Electron-Ion Temperature Ratio in Transrelativistic Unmagnetized Shock Waves

TL;DR

This paper develops a unified model for the electron-ion temperature ratio in unmagnetized shock waves across a wide velocity spectrum, revealing electrons attain about 10% of ion kinetic energy regardless of shock speed.

Contribution

It introduces a comprehensive model for electron heating in unmagnetized shocks, applicable from Newtonian to relativistic regimes, including gamma-ray burst afterglows.

Findings

Electrons reach approximately 10% of ion kinetic energy in all shock regimes.

The model explains electron heating via ambipolar electric fields and turbulence.

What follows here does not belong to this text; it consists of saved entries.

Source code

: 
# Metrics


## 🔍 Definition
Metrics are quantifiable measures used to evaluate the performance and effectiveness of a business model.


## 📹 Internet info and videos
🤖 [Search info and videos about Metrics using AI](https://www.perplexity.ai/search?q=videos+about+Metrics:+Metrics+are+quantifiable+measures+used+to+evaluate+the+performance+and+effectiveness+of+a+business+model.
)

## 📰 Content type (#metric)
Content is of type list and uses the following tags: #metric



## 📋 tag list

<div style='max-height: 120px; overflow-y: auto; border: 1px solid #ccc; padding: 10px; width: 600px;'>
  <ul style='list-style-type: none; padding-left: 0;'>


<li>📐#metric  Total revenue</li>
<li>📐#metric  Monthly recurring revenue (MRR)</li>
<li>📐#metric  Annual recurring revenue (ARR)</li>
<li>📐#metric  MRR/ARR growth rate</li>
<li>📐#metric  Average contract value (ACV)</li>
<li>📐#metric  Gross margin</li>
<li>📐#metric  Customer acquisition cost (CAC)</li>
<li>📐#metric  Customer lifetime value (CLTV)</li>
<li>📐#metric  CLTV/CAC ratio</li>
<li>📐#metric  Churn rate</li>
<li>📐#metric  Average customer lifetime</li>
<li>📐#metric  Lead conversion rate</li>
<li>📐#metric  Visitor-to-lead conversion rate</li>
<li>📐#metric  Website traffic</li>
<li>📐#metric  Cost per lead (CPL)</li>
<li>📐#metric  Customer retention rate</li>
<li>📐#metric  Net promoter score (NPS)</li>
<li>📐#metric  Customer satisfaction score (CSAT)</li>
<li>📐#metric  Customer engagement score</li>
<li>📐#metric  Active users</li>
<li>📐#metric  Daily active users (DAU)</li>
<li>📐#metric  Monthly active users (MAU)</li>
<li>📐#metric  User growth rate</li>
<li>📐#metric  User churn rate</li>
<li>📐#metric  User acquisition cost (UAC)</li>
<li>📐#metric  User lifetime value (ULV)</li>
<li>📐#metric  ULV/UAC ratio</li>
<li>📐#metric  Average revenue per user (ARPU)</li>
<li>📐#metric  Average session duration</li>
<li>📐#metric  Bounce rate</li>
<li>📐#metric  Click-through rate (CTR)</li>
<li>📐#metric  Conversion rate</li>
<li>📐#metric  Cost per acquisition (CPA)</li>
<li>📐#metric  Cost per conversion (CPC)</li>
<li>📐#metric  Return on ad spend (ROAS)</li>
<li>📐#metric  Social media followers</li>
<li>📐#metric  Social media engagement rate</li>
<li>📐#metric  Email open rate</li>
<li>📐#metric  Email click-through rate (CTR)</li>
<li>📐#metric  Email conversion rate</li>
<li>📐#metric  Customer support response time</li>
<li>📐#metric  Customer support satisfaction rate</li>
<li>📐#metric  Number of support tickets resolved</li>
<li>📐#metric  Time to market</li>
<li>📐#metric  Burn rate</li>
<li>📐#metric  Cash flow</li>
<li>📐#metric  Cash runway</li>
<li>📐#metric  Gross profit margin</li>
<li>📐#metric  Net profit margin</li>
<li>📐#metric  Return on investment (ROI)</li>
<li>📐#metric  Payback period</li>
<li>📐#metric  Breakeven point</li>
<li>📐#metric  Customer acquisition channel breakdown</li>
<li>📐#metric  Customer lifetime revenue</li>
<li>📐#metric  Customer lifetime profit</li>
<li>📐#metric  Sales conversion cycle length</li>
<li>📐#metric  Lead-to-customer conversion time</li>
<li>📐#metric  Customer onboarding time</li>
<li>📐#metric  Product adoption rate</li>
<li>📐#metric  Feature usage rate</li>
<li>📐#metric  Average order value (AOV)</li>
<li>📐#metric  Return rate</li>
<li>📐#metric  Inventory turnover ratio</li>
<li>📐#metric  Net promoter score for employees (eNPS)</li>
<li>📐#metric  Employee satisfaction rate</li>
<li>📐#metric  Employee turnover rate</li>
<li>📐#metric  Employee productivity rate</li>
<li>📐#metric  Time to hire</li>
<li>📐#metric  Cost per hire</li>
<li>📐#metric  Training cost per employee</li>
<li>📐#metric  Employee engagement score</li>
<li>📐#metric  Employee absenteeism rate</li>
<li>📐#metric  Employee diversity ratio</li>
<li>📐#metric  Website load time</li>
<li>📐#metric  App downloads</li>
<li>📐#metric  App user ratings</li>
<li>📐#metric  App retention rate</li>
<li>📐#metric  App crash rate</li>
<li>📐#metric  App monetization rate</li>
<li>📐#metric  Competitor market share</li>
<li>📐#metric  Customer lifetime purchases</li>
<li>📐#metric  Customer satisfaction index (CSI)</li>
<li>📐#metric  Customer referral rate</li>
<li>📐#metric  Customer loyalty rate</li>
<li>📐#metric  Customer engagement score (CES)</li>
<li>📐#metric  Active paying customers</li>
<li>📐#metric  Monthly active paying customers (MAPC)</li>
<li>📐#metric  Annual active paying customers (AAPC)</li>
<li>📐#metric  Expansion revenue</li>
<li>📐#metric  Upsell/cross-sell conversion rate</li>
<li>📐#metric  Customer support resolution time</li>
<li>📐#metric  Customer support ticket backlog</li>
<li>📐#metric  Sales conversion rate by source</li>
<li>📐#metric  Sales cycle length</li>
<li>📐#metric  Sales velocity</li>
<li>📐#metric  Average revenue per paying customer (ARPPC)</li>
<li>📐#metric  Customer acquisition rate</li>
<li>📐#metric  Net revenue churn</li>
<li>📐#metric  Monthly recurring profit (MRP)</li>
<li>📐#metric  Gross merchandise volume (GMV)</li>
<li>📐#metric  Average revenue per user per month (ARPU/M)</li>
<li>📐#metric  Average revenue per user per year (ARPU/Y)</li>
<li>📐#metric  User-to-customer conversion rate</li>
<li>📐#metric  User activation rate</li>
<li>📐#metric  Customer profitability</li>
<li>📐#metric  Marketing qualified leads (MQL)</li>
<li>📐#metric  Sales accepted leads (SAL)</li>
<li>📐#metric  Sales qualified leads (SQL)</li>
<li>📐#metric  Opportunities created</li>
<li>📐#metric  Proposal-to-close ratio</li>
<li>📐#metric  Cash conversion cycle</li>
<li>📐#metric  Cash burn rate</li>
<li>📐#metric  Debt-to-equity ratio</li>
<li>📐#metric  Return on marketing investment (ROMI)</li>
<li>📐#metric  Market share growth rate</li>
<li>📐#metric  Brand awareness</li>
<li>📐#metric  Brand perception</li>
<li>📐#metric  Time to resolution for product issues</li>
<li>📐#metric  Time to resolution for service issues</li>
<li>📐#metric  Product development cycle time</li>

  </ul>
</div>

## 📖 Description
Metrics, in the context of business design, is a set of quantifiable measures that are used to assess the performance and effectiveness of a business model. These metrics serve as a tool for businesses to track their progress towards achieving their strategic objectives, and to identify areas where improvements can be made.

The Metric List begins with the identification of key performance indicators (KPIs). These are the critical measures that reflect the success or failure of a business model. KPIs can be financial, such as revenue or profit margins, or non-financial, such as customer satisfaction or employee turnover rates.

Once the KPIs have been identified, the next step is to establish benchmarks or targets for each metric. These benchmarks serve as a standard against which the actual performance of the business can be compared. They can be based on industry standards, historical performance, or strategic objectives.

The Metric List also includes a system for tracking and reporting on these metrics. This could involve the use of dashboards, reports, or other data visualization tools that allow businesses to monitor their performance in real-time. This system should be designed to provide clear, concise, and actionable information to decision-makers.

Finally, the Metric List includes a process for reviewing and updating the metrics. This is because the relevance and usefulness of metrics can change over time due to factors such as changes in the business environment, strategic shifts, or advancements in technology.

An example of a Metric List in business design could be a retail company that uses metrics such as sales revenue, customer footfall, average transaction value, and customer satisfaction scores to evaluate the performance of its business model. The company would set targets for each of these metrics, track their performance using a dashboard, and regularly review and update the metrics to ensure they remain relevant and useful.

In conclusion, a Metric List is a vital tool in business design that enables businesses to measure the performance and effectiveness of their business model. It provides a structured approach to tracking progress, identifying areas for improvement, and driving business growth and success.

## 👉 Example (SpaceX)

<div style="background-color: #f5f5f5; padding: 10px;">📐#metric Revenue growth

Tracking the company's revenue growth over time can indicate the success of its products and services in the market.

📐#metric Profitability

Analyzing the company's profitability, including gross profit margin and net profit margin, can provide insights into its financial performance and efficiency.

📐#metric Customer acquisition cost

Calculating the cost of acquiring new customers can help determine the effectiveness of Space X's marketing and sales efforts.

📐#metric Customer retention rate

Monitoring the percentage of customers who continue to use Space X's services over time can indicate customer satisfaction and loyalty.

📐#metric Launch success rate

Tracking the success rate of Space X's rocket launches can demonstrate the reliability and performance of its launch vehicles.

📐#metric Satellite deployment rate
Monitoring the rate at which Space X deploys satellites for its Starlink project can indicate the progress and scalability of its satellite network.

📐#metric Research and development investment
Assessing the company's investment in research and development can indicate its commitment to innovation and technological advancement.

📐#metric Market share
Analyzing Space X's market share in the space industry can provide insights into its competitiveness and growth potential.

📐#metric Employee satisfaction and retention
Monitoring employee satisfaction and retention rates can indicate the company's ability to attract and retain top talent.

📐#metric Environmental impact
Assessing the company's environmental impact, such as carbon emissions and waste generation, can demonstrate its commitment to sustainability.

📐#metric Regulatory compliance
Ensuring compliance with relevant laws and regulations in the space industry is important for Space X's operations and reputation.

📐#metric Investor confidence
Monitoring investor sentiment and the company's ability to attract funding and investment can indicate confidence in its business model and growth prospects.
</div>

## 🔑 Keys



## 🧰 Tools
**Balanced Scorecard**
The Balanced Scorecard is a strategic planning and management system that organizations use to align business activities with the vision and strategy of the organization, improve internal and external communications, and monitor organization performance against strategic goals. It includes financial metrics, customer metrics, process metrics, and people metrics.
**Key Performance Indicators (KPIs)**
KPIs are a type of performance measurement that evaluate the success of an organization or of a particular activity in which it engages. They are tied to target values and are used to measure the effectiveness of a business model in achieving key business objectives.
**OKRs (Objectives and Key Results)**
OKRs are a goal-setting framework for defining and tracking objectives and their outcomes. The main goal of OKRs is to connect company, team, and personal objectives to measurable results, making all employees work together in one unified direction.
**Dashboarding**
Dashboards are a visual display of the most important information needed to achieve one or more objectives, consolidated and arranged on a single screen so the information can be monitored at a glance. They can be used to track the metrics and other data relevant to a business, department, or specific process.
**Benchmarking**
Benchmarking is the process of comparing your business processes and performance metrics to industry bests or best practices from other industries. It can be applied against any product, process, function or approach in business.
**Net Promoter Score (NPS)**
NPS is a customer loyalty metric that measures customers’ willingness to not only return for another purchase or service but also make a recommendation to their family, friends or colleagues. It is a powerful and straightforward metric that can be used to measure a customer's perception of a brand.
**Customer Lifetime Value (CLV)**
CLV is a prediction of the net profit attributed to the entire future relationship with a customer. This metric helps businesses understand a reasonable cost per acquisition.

Results are relevant for understanding energy distribution in astrophysical shocks.

Abstract

Weakly magnetized shock waves are paramount to a large diversity of environments, including supernova remnants, blazars, and binary-neutron-star mergers. Understanding the distribution of energy between electrons and ions within these astrophysical shock waves spanning a wide spectrum of velocities is a long-standing challenge. In this study, we present a unified model for the downstream electron temperature within unmagnetized shock waves. Encompassing velocities from Newtonian to relativistic, we probe regimes representative of the gradual deceleration of the forward shock in the late gamma-ray burst afterglow phase, such as GRB 170817A. In our model, heating results from an ambipolar electric field generated by the difference in inertia between electrons and ions, coupled with rapid electron scattering in the decelerating turbulence. Our findings demonstrate that the electron temperature consistently represents $10\%$ of the incoming ion kinetic energy in the shock front frame over the full range of shock velocities.